Después, en las escenas matinales los chavales desayunan con toda la familia, como si fuera una serie juvenil de High school típica, donde hay de todo para desayunar, como en aquellas escenas idílicas de Médico de familia. Y por supuesto, llevan unas zapatillas Puma Clydes rojas, el gran product placement de la serie, con la que el personaje de Shaolin da saltitos como Bruce Lee, y parece así un superhéroe.

Que David Simon tuviera que pelear con uñas y dientes por renovar The Wire tras la tercera temporada, y trabajase con un presupuesto que no era ni la cuarta parte que el de Los Soprano, y el director australiano que firma esta serie se gaste 120 millones de dólares para este exceso fallido, nos genera automáticamente cierta antipatía. Hace falta arte, no dinero a mansalva, para hacer buenas obras.

De vez en cuando, sin embargo, la producción nos sorprende como en este poema escrito por su protagonista en sus primeros pasos como poeta de la calle, y que recita en el primer episodio. Porque la serie interesa cuando se deja de zapatillas de moda, nostalgia efectista, y se aleja de la reinterpretación idílica del pasado sobre el Bronx.
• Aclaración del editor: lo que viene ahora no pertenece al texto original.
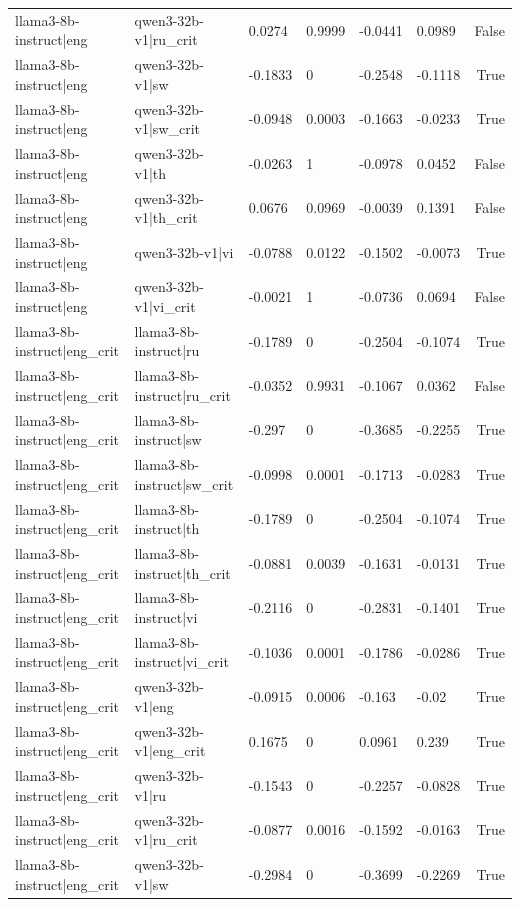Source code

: \begin{table}
\begin{tabular}{llllllr}
llama3-8b-instruct|eng & qwen3-32b-v1|ru_crit & 0.0274 & 0.9999 & -0.0441 & 0.0989 & False \\
llama3-8b-instruct|eng & qwen3-32b-v1|sw & -0.1833 & 0 & -0.2548 & -0.1118 & True \\
llama3-8b-instruct|eng & qwen3-32b-v1|sw_crit & -0.0948 & 0.0003 & -0.1663 & -0.0233 & True \\
llama3-8b-instruct|eng & qwen3-32b-v1|th & -0.0263 & 1 & -0.0978 & 0.0452 & False \\
llama3-8b-instruct|eng & qwen3-32b-v1|th_crit & 0.0676 & 0.0969 & -0.0039 & 0.1391 & False \\
llama3-8b-instruct|eng & qwen3-32b-v1|vi & -0.0788 & 0.0122 & -0.1502 & -0.0073 & True \\
llama3-8b-instruct|eng & qwen3-32b-v1|vi_crit & -0.0021 & 1 & -0.0736 & 0.0694 & False \\
llama3-8b-instruct|eng_crit & llama3-8b-instruct|ru & -0.1789 & 0 & -0.2504 & -0.1074 & True \\
llama3-8b-instruct|eng_crit & llama3-8b-instruct|ru_crit & -0.0352 & 0.9931 & -0.1067 & 0.0362 & False \\
llama3-8b-instruct|eng_crit & llama3-8b-instruct|sw & -0.297 & 0 & -0.3685 & -0.2255 & True \\
llama3-8b-instruct|eng_crit & llama3-8b-instruct|sw_crit & -0.0998 & 0.0001 & -0.1713 & -0.0283 & True \\
llama3-8b-instruct|eng_crit & llama3-8b-instruct|th & -0.1789 & 0 & -0.2504 & -0.1074 & True \\
llama3-8b-instruct|eng_crit & llama3-8b-instruct|th_crit & -0.0881 & 0.0039 & -0.1631 & -0.0131 & True \\
llama3-8b-instruct|eng_crit & llama3-8b-instruct|vi & -0.2116 & 0 & -0.2831 & -0.1401 & True \\
llama3-8b-instruct|eng_crit & llama3-8b-instruct|vi_crit & -0.1036 & 0.0001 & -0.1786 & -0.0286 & True \\
llama3-8b-instruct|eng_crit & qwen3-32b-v1|eng & -0.0915 & 0.0006 & -0.163 & -0.02 & True \\
llama3-8b-instruct|eng_crit & qwen3-32b-v1|eng_crit & 0.1675 & 0 & 0.0961 & 0.239 & True \\
llama3-8b-instruct|eng_crit & qwen3-32b-v1|ru & -0.1543 & 0 & -0.2257 & -0.0828 & True \\
llama3-8b-instruct|eng_crit & qwen3-32b-v1|ru_crit & -0.0877 & 0.0016 & -0.1592 & -0.0163 & True \\
llama3-8b-instruct|eng_crit & qwen3-32b-v1|sw & -0.2984 & 0 & -0.3699 & -0.2269 & True \\

\end{tabular}
\end{table}
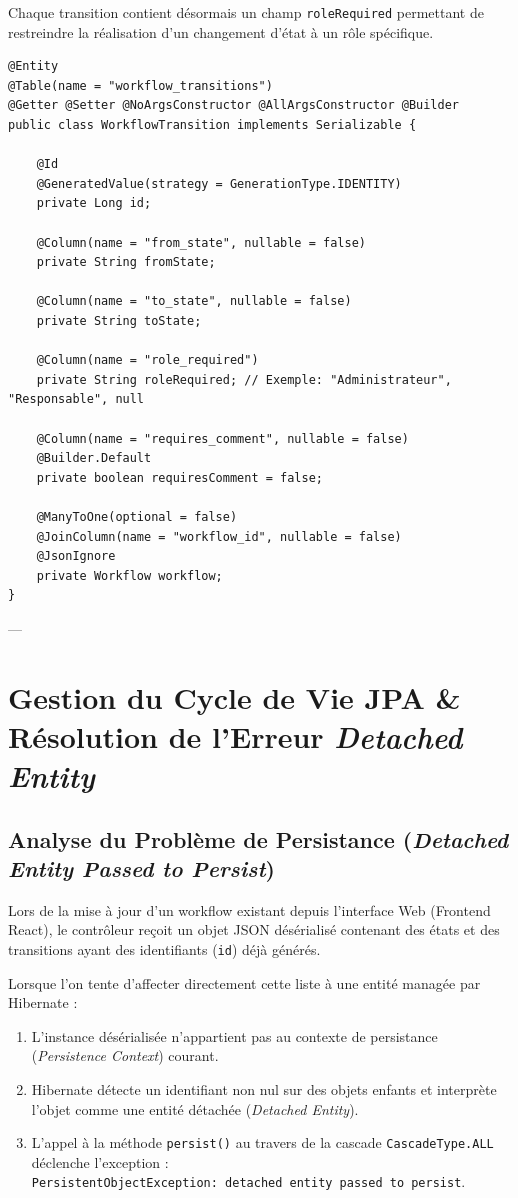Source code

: \documentclass[11pt,a4paper]{article}
\begin{document}
Chaque transition contient désormais un champ \texttt{roleRequired} permettant de restreindre la réalisation d'un changement d'état à un rôle spécifique.

\begin{lstlisting}[language=CustomJava, caption={Entite WorkflowTransition avec restriction de role.}]
@Entity
@Table(name = "workflow_transitions")
@Getter @Setter @NoArgsConstructor @AllArgsConstructor @Builder
public class WorkflowTransition implements Serializable {

    @Id
    @GeneratedValue(strategy = GenerationType.IDENTITY)
    private Long id;

    @Column(name = "from_state", nullable = false)
    private String fromState;

    @Column(name = "to_state", nullable = false)
    private String toState;

    @Column(name = "role_required")
    private String roleRequired; // Exemple: "Administrateur", "Responsable", null

    @Column(name = "requires_comment", nullable = false)
    @Builder.Default
    private boolean requiresComment = false;

    @ManyToOne(optional = false)
    @JoinColumn(name = "workflow_id", nullable = false)
    @JsonIgnore
    private Workflow workflow;
}
\end{lstlisting}

---

\section{Gestion du Cycle de Vie JPA \& Résolution de l'Erreur \textit{Detached Entity}}

\subsection{Analyse du Problème de Persistance (\textit{Detached Entity Passed to Persist})}

Lors de la mise à jour d'un workflow existant depuis l'interface Web (Frontend React), le contrôleur reçoit un objet JSON désérialisé contenant des états et des transitions ayant des identifiants (\texttt{id}) déjà générés.

Lorsque l'on tente d'affecter directement cette liste à une entité managée par Hibernate :
\begin{enumerate}
    \item L'instance désérialisée n'appartient pas au contexte de persistance (\textit{Persistence Context}) courant.
    \item Hibernate détecte un identifiant non nul sur des objets enfants et interprète l'objet comme une entité détachée (\textit{Detached Entity}).
    \item L'appel à la méthode \texttt{persist()} au travers de la cascade \texttt{CascadeType.ALL} déclenche l'exception :\\
    \small\texttt{PersistentObjectException: detached entity passed to persist}.
\end{enumerate}
\end{document}
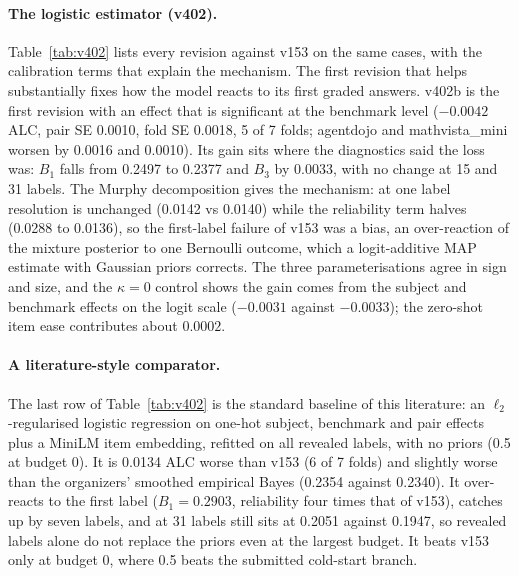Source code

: \documentclass{article}
\begin{document}
\paragraph{The logistic estimator (v402).} Table~\ref{tab:v402} lists every revision against v153 on the same cases, with the calibration terms that explain the mechanism. The first revision that helps substantially fixes how the model reacts to its first graded answers. v402b is the first revision with an effect that is significant at the benchmark level ($-0.0042$ ALC, pair SE 0.0010, fold SE 0.0018, 5 of 7 folds; agentdojo and mathvista\_mini worsen by 0.0016 and 0.0010). Its gain sits where the diagnostics said the loss was: $B_1$ falls from 0.2497 to 0.2377 and $B_3$ by 0.0033, with no change at 15 and 31 labels. The Murphy decomposition gives the mechanism: at one label resolution is unchanged (0.0142 vs 0.0140) while the reliability term halves (0.0288 to 0.0136), so the first-label failure of v153 was a bias, an over-reaction of the mixture posterior to one Bernoulli outcome, which a logit-additive MAP estimate with Gaussian priors corrects. The three parameterisations agree in sign and size, and the $\kappa{=}0$ control shows the gain comes from the subject and benchmark effects on the logit scale ($-0.0031$ against $-0.0033$); the zero-shot item ease contributes about $0.0002$.

\paragraph{A literature-style comparator.} The last row of Table~\ref{tab:v402} is the standard baseline of this literature: an $\ell_2$-regularised logistic regression on one-hot subject, benchmark and pair effects plus a MiniLM item embedding, refitted on all revealed labels, with no priors (0.5 at budget 0). It is 0.0134 ALC worse than v153 (6 of 7 folds) and slightly worse than the organizers' smoothed empirical Bayes (0.2354 against 0.2340). It over-reacts to the first label ($B_1=0.2903$, reliability four times that of v153), catches up by seven labels, and at 31 labels still sits at 0.2051 against 0.1947, so revealed labels alone do not replace the priors even at the largest budget. It beats v153 only at budget 0, where 0.5 beats the submitted cold-start branch.
\end{document}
Cuando de verdad habla de desesperanza, de violencia, y de un barrio que no era una tierra de oportunidades para la gente joven, sino todo lo contrario: un agujero sin salida. Una trampa para ratones.

Bum, luego crash.

Fragmentos de cristal.

Me tiré al suelo, me hice daño.

“¿Qué coño ha pasado?”, fue lo que dije.

  

Luego vi el charco de sangre. 

Y vi a mi madre muerta.

Sin emoción en la conmoción.

No estaba triste.

  

Ni cuando me enteré de que la bala iba dirigida a mi padre. 

Vietnam le volvió loco.

Ya estaba medio muerto.

¿Por qué el tiro en la cabeza no lo recibió él?

  

Todas las noticias se publican. 

La muerte de mi madre no. 

Ni un atisbo, palabra o pista.


“Los negros no importamos”,

fue lo que mi padre me dijo.

Pero no sabía que yo era un negro

hasta que mi padre me lo explicó.

 

Seis meses después mi viejo también murió.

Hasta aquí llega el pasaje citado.